=== PROVIDED RECORDS ===
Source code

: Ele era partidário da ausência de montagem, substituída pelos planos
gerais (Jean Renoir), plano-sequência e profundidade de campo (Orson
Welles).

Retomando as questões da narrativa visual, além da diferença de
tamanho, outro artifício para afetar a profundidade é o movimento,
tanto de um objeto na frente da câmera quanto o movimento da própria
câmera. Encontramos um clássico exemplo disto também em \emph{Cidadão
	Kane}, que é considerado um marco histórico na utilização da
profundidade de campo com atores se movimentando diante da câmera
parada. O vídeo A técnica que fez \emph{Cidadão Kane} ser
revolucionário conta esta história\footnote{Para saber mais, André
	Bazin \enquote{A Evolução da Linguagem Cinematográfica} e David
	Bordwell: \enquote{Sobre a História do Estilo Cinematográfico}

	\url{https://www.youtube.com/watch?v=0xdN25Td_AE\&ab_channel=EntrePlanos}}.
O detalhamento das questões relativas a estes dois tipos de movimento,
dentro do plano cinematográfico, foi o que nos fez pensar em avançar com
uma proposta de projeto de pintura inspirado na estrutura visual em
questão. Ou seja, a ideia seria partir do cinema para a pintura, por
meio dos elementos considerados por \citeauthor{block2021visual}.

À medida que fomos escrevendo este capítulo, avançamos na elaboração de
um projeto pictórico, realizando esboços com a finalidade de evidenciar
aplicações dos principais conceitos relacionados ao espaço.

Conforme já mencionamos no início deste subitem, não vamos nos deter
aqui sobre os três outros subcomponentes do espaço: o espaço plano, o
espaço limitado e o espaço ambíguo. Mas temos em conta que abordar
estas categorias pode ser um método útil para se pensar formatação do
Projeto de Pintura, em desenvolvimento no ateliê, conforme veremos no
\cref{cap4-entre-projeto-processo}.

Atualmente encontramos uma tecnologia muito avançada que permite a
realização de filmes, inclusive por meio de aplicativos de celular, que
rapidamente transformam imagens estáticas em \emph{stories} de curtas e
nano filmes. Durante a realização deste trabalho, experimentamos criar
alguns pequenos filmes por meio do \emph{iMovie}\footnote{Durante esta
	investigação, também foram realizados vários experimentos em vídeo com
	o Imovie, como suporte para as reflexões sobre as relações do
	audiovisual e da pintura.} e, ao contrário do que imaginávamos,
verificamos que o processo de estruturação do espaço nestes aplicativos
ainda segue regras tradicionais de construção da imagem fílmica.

=== WHAT IS NEEDED ===
Examine the listing above and state the number of lines that contain the word "Kane", with no further remarks.

=== WRITTEN SOLUTION ===
2